AIM OF THE TASK: Beginning at the line that contains "- [pytorch快速入门", output each line exactly through the end of the records, and drop any pictures.

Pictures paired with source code
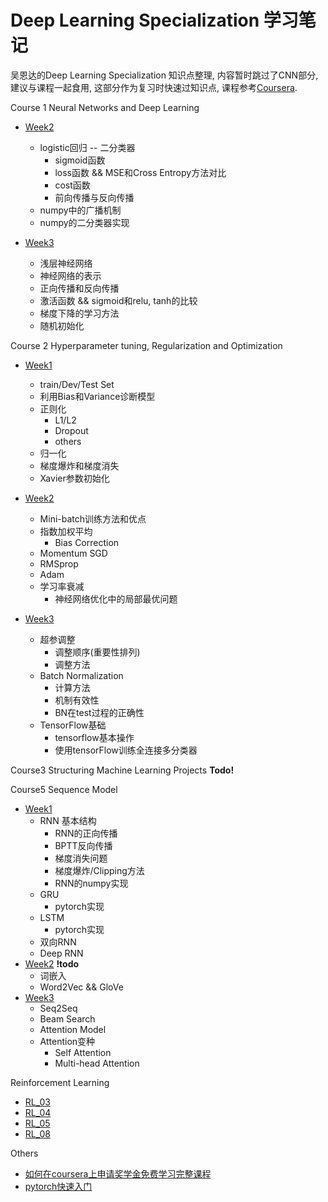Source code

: # Deep Learning Specialization 学习笔记

吴恩达的Deep Learning Specialization 知识点整理, 内容暂时跳过了CNN部分, 建议与课程一起食用, 这部分作为复习时快速过知识点, 课程参考[Coursera](https://www.coursera.org/specializations/deep-learning). 

Course 1 Neural Networks and Deep Learning

- [ Week2](https://nbviewer.jupyter.org/github/caidwang/NN-and-DL-Notebook/blob/master/C1Week2.ipynb)
    - logistic回归 -- 二分类器
        - sigmoid函数
        - loss函数 && MSE和Cross Entropy方法对比
        - cost函数
        - 前向传播与反向传播
    - numpy中的广播机制
    - numpy的二分类器实现

- [Week3](https://nbviewer.jupyter.org/github/caidwang/NN-and-DL-Notebook/blob/master/C1Week3.ipynb)
    - 浅层神经网络
    - 神经网络的表示
    - 正向传播和反向传播
    - 激活函数 && sigmoid和relu, tanh的比较
    - 梯度下降的学习方法
    - 随机初始化

Course 2 Hyperparameter tuning, Regularization and Optimization

- [Week1](https://nbviewer.jupyter.org/github/caidwang/NN-and-DL-Notebook/blob/master/C2Week1.ipynb)
    - train/Dev/Test Set
    - 利用Bias和Variance诊断模型
    - 正则化
        - L1/L2
        - Dropout
        - others
    - 归一化
    - 梯度爆炸和梯度消失
    - Xavier参数初始化

- [Week2](https://nbviewer.jupyter.org/github/caidwang/NN-and-DL-Notebook/blob/master/C2Week2.ipynb)
    - Mini-batch训练方法和优点
    - 指数加权平均
        - Bias Correction
    - Momentum SGD
    - RMSprop
    - Adam
    - 学习率衰减
        - 神经网络优化中的局部最优问题

- [Week3](https://nbviewer.jupyter.org/github/caidwang/NN-and-DL-Notebook/blob/master/C2Week3.ipynb)
    - 超参调整
        - 调整顺序(重要性排列)
        - 调整方法
    - Batch Normalization
        - 计算方法
        - 机制有效性
        - BN在test过程的正确性
    - TensorFlow基础
        - tensorflow基本操作
        - 使用tensorFlow训练全连接多分类器

Course3 Structuring Machine Learning Projects **Todo!**

Course5 Sequence Model

- [Week1](https://nbviewer.jupyter.org/github/caidwang/NN-and-DL-Notebook/blob/master/C5Week1.ipynb)
    - RNN 基本结构
      - RNN的正向传播
      - BPTT反向传播
      - 梯度消失问题
      - 梯度爆炸/Clipping方法
      - RNN的numpy实现
    - GRU
        - pytorch实现
    - LSTM
        - pytorch实现
    - 双向RNN
    - Deep RNN
- [Week2](https://nbviewer.jupyter.org/github/caidwang/NN-and-DL-Notebook/blob/master/C5Week2.ipynb) **!todo**
    - 词嵌入
    - Word2Vec && GloVe
- [Week3](https://nbviewer.jupyter.org/github/caidwang/NN-and-DL-Notebook/blob/master/C5Week3.ipynb)
    - Seq2Seq
    - Beam Search
    - Attention Model
    - Attention变种
        - Self Attention
        - Multi-head Attention

Reinforcement Learning

- [RL_03](./ReinforcementLearning/RL_03.ipynb)
- [RL_04](./ReinforcementLearning/RL_04.ipynb)
- [RL_05](./ReinforcementLearning/RL_05.ipynb)
- [RL_08](./ReinforcementLearning/RL_08.ipynb)

Others

- [如何在coursera上申请奖学金免费学习完整课程](https://github.com/caidwang/NN-and-DL-Notebook/blob/master/How%20to%20Apply%20Financial%20Aid%20for%20this%20Specialization.md)
- [pytorch快速入门](https://blog.csdn.net/m0_37407587/article/details/96479154)
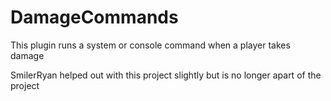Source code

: # DamageCommands
This plugin runs a system or console command when a player takes damage

SmilerRyan helped out with this project slightly but is no longer apart of the project
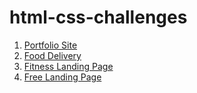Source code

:# html-css-challenges

1. [Portfolio Site](/portfolio/)
2. [Food Delivery](/food-delivery/)
3. [Fitness Landing Page](/fitness-landing-page/)
4. [Free Landing Page](/free-landing-page/)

OUTPUT BELOW:
- [pytorch快速入门](https://blog.csdn.net/m0_37407587/article/details/96479154)
Source code

: # DamageCommands
This plugin runs a system or console command when a player takes damage

SmilerRyan helped out with this project slightly but is no longer apart of the project
Source code

:# html-css-challenges

1. [Portfolio Site](/portfolio/)
2. [Food Delivery](/food-delivery/)
3. [Fitness Landing Page](/fitness-landing-page/)
4. [Free Landing Page](/free-landing-page/)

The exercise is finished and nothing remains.